Editor's note: The following is one of four essays, all of which are featured in this week's print edition of the Times-Tribune, celebrating Middleton's 50 years as a city.

Middleton has been named one of Money magazine’s “Best Places to Live.”  You’ll get no argument from those of us lucky enough to grow up here in the 1950s and ‘60s.  The setting for many of our idyllic memories is a place called “the creek.”  (Today it is known as the Pheasant Branch Conservancy.  Back then, it was simply “the creek.”) 

To an outsider, it was a mundane patch of woods.  To us, it was as exotic as the Amazon, teeming with raccoons, snakes, lizards, turtles, and, in the summer of 1969, an alligator.

In the 1950s it wasn’t illegal to own an alligator; and, of course, it would never have occurred to us to ask.  So, when my brothers and I brought three of them home, it attracted only passing interest in our Sak’s Woods neighborhood.  We bought the foot-long reptiles at the pet store on Elmwood Avenue, and promptly named them Winston, Marlboro and Sir Walter; such was the impact of big-tobacco advertising on the minds of pre-teen boys with limited imaginations.

Life in Sak’s Woods was good for alligators and boys, and we all thrived.  By the summer of 1969, the alligators were almost six feet long and had nasty dispositions.  By contrast, my brothers and I never reached six feet, but by most accounts we were less anti-social than the alligators.

Young boys inevitably grow up and leave home, and so it is with alligators.  In July of 1969, Marlboro went missing.  He apparently scaled a four-foot fence, and when last seen he was slipping effortlessly into nearby Pheasant Branch Creek.

Which empties into Lake Mendota.

Impromptu search parties of neighborhood kids sprang up, all with strict instructions to not attempt capture.  Indeed, Marlboro was spotted numerous times and the legend of an alligator patrolling the banks of Pheasant Branch Creek was born.  But, inevitably, the reported sightings dwindled, and eventually stopped altogether.  It was commonly assumed that Marlboro had met an untimely end, and the creek was once more safe for human recreation.  That’s when we received the phone call.

The most opaque portion of this admittedly improbable tale are the events surrounding the phone call.  The truth can be an elusive phantom.  What follows is the most plausible version.

A woman was sunbathing on her Middleton Beach Road pier.  As she lay face down, looking between the planks of the pier, a North American alligator glided directly beneath her.  Her first reaction was to call my father, Al Root, who was well known to harbor dangerous reptiles.  He arrived moments later, wearing only his horned-rimmed glasses and baggy swim trunks.  With the panache of a circus performer, Al dove into Lake Mendota. 

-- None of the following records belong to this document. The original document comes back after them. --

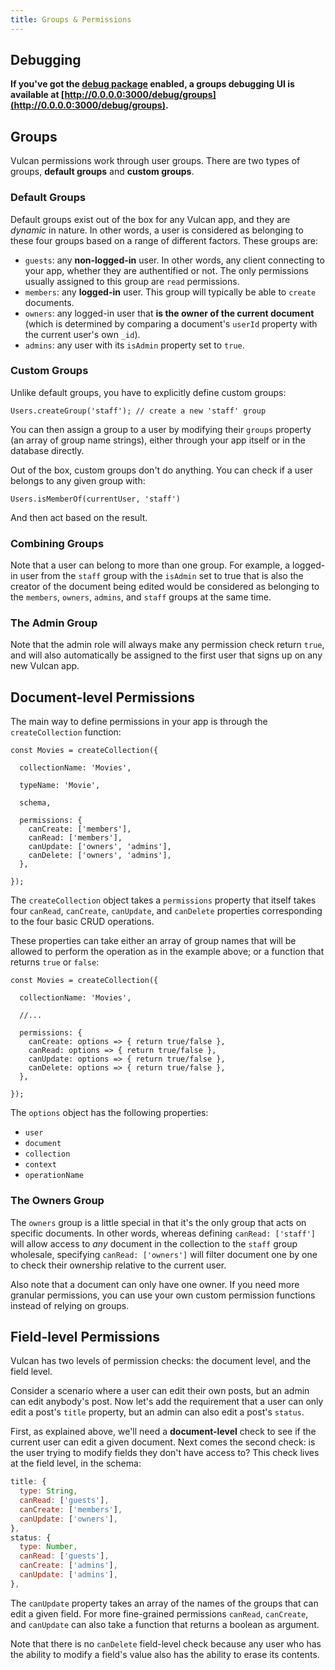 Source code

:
 ```yaml
---
title: Groups & Permissions
---
```


## Debugging

**If you've got the [debug package](/debug.html) enabled, a groups debugging UI is available at [http://0.0.0.0:3000/debug/groups](http://0.0.0.0:3000/debug/groups).**

## Groups

Vulcan permissions work through user groups. There are two types of groups, **default groups** and **custom groups**. 

### Default Groups

Default groups exist out of the box for any Vulcan app, and they are *dynamic* in nature. In other words, a user is considered as belonging to these four groups based on a range of different factors. These groups are:

- `guests`: any **non-logged-in** user. In other words, any client connecting to your app, whether they are authentified or not. The only permissions usually assigned to this group are `read` permissions. 
- `members`: any **logged-in** user. This group will typically be able to `create` documents. 
- `owners`: any logged-in user that **is the owner of the current document** (which is determined by comparing a document's `userId` property with the current user's own `_id`).
- `admins`: any user with its `isAdmin` property set to `true`.

### Custom Groups

Unlike default groups, you have to explicitly define custom groups:

```
Users.createGroup('staff'); // create a new 'staff' group
```

You can then assign a group to a user by modifying their `groups` property (an array of group name strings), either through your app itself or in the database directly. 

Out of the box, custom groups don't do anything. You can check if a user belongs to any given group with:

```
Users.isMemberOf(currentUser, 'staff')
```

And then act based on the result. 

### Combining Groups

Note that a user can belong to more than one group. For example, a logged-in user from the `staff` group with the `isAdmin` set to true that is also the creator of the document being edited would be considered as belonging to the `members`, `owners`, `admins`, and `staff` groups at the same time. 

### The Admin Group

Note that the admin role will always make any permission check return `true`, and will also automatically be assigned to the first user that signs up on any new Vulcan app. 

## Document-level Permissions

The main way to define permissions in your app is through the `createCollection` function:

```
const Movies = createCollection({

  collectionName: 'Movies',

  typeName: 'Movie',

  schema,

  permissions: {
    canCreate: ['members'],
    canRead: ['members'],
    canUpdate: ['owners', 'admins'],
    canDelete: ['owners', 'admins'],
  },

});
```

The `createCollection` object takes a `permissions` property that itself takes four `canRead`, `canCreate`, `canUpdate`, and `canDelete` properties corresponding to the four basic CRUD operations. 

These properties can take either an array of group names that will be allowed to perform the operation as in the example above; or a function that returns `true` or `false`:

```
const Movies = createCollection({

  collectionName: 'Movies',

  //...

  permissions: {
    canCreate: options => { return true/false },
    canRead: options => { return true/false },
    canUpdate: options => { return true/false },
    canDelete: options => { return true/false },
  },

});
```

The `options` object has the following properties:

- `user`
- `document`
- `collection`
- `context`
- `operationName`

### The Owners Group

The `owners` group is a little special in that it's the only group that acts on specific documents. In other words, whereas defining `canRead: ['staff']` will allow access to *any* document in the collection to the `staff` group wholesale, specifying `canRead: ['owners']` will filter document one by one to check their ownership relative to the current user. 

Also note that a document can only have one owner. If you need more granular permissions, you can use your own custom permission functions instead of relying on groups. 

## Field-level Permissions

Vulcan has two levels of permission checks: the document level, and the field level. 

Consider a scenario where a user can edit their own posts, but an admin can edit anybody's post. Now let's add the requirement that a user can only edit a post's `title` property, but an admin can also edit a post's `status`. 

First, as explained above, we'll need a **document-level** check to see if the current user can edit a given document. Next comes the second check: is the user trying to modify fields they don't have access to? This check lives at the field level, in the schema:

```js
title: {
  type: String,
  canRead: ['guests'],
  canCreate: ['members'],
  canUpdate: ['owners'],
},
status: {
  type: Number,
  canRead: ['guests'],
  canCreate: ['admins'],
  canUpdate: ['admins'],
},
```

The `canUpdate` property takes an array of the names of the groups that can edit a given field. For more fine-grained permissions `canRead`, `canCreate`, and `canUpdate` can also take a function that returns a boolean as argument.

Note that there is no `canDelete` field-level check because any user who has the ability to modify a field's value also has the ability to erase its contents.
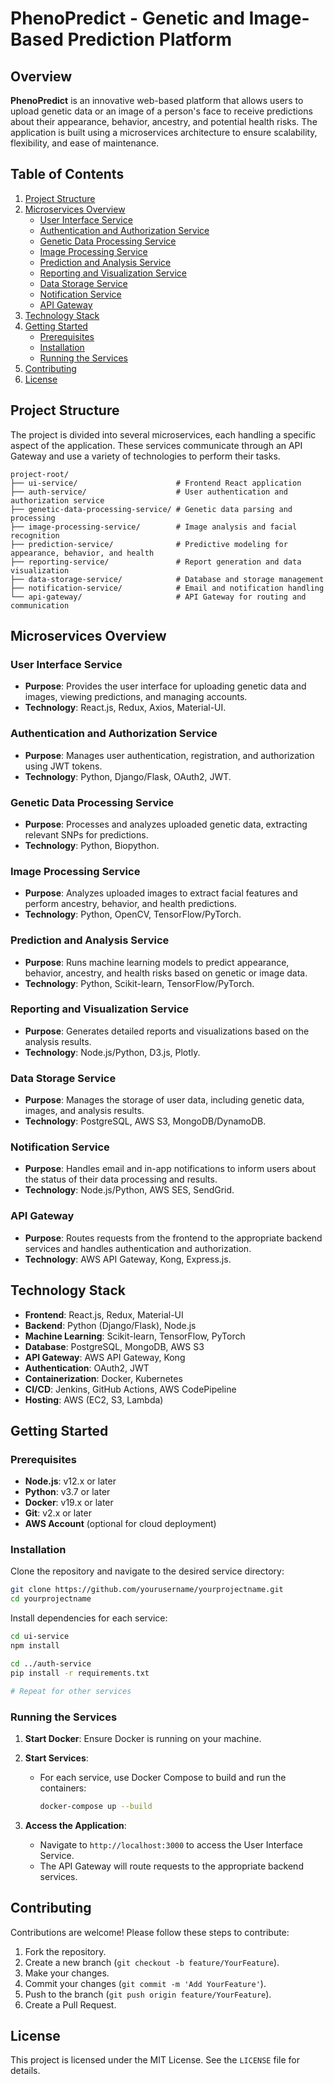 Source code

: # **PhenoPredict - Genetic and Image-Based Prediction Platform**

## **Overview**

**PhenoPredict** is an innovative web-based platform that allows users to upload genetic data or an image of a person's face to receive predictions about their appearance, behavior, ancestry, and potential health risks. The application is built using a microservices architecture to ensure scalability, flexibility, and ease of maintenance.

## **Table of Contents**

1. [Project Structure](#project-structure)
2. [Microservices Overview](#microservices-overview)
   - [User Interface Service](#user-interface-service)
   - [Authentication and Authorization Service](#authentication-and-authorization-service)
   - [Genetic Data Processing Service](#genetic-data-processing-service)
   - [Image Processing Service](#image-processing-service)
   - [Prediction and Analysis Service](#prediction-and-analysis-service)
   - [Reporting and Visualization Service](#reporting-and-visualization-service)
   - [Data Storage Service](#data-storage-service)
   - [Notification Service](#notification-service)
   - [API Gateway](#api-gateway)
3. [Technology Stack](#technology-stack)
4. [Getting Started](#getting-started)
   - [Prerequisites](#prerequisites)
   - [Installation](#installation)
   - [Running the Services](#running-the-services)
5. [Contributing](#contributing)
6. [License](#license)

## **Project Structure**

The project is divided into several microservices, each handling a specific aspect of the application. These services communicate through an API Gateway and use a variety of technologies to perform their tasks.

```
project-root/
├── ui-service/                      # Frontend React application
├── auth-service/                    # User authentication and authorization service
├── genetic-data-processing-service/ # Genetic data parsing and processing
├── image-processing-service/        # Image analysis and facial recognition
├── prediction-service/              # Predictive modeling for appearance, behavior, and health
├── reporting-service/               # Report generation and data visualization
├── data-storage-service/            # Database and storage management
├── notification-service/            # Email and notification handling
└── api-gateway/                     # API Gateway for routing and communication
```

## **Microservices Overview**

### **User Interface Service**

- **Purpose**: Provides the user interface for uploading genetic data and images, viewing predictions, and managing accounts.
- **Technology**: React.js, Redux, Axios, Material-UI.

### **Authentication and Authorization Service**

- **Purpose**: Manages user authentication, registration, and authorization using JWT tokens.
- **Technology**: Python, Django/Flask, OAuth2, JWT.

### **Genetic Data Processing Service**

- **Purpose**: Processes and analyzes uploaded genetic data, extracting relevant SNPs for predictions.
- **Technology**: Python, Biopython.

### **Image Processing Service**

- **Purpose**: Analyzes uploaded images to extract facial features and perform ancestry, behavior, and health predictions.
- **Technology**: Python, OpenCV, TensorFlow/PyTorch.

### **Prediction and Analysis Service**

- **Purpose**: Runs machine learning models to predict appearance, behavior, ancestry, and health risks based on genetic or image data.
- **Technology**: Python, Scikit-learn, TensorFlow/PyTorch.

### **Reporting and Visualization Service**

- **Purpose**: Generates detailed reports and visualizations based on the analysis results.
- **Technology**: Node.js/Python, D3.js, Plotly.

### **Data Storage Service**

- **Purpose**: Manages the storage of user data, including genetic data, images, and analysis results.
- **Technology**: PostgreSQL, AWS S3, MongoDB/DynamoDB.

### **Notification Service**

- **Purpose**: Handles email and in-app notifications to inform users about the status of their data processing and results.
- **Technology**: Node.js/Python, AWS SES, SendGrid.

### **API Gateway**

- **Purpose**: Routes requests from the frontend to the appropriate backend services and handles authentication and authorization.
- **Technology**: AWS API Gateway, Kong, Express.js.

## **Technology Stack**

- **Frontend**: React.js, Redux, Material-UI
- **Backend**: Python (Django/Flask), Node.js
- **Machine Learning**: Scikit-learn, TensorFlow, PyTorch
- **Database**: PostgreSQL, MongoDB, AWS S3
- **API Gateway**: AWS API Gateway, Kong
- **Authentication**: OAuth2, JWT
- **Containerization**: Docker, Kubernetes
- **CI/CD**: Jenkins, GitHub Actions, AWS CodePipeline
- **Hosting**: AWS (EC2, S3, Lambda)

## **Getting Started**

### **Prerequisites**

- **Node.js**: v12.x or later
- **Python**: v3.7 or later
- **Docker**: v19.x or later
- **Git**: v2.x or later
- **AWS Account** (optional for cloud deployment)

### **Installation**

Clone the repository and navigate to the desired service directory:

```bash
git clone https://github.com/yourusername/yourprojectname.git
cd yourprojectname
```

Install dependencies for each service:

```bash
cd ui-service
npm install

cd ../auth-service
pip install -r requirements.txt

# Repeat for other services
```

### **Running the Services**

1. **Start Docker**: Ensure Docker is running on your machine.
2. **Start Services**:

   - For each service, use Docker Compose to build and run the containers:

     ```bash
     docker-compose up --build
     ```

3. **Access the Application**:
   - Navigate to `http://localhost:3000` to access the User Interface Service.
   - The API Gateway will route requests to the appropriate backend services.

## **Contributing**

Contributions are welcome! Please follow these steps to contribute:

1. Fork the repository.
2. Create a new branch (`git checkout -b feature/YourFeature`).
3. Make your changes.
4. Commit your changes (`git commit -m 'Add YourFeature'`).
5. Push to the branch (`git push origin feature/YourFeature`).
6. Create a Pull Request.

## **License**

This project is licensed under the MIT License. See the `LICENSE` file for details.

In an unlikely sequence of events, Al managed to catch the alligator and wrestle it to the spectator-lined shore of Marshal Park Lagoon.  The event was reported on by Madison radio stations.

An alligator on the loose in Pheasant Branch Creek was unnerving to some, and the disturbance to Middleton’s collective psyche led to one unalterable conclusion:  the alligators had to go.  On an August day in 1969, a Dodge station wagon headed north on Highway 12.  In the back were three alligators, bound for a new home at Chuck Nadle’s Reptile Farm in the Baraboo Hills.  Eventually, the alligators were relocated to an alligator farm in Florida.  The general consensus was that Florida was a more appropriate home for the reptiles than the Pheasant Branch Creek.  Perhaps.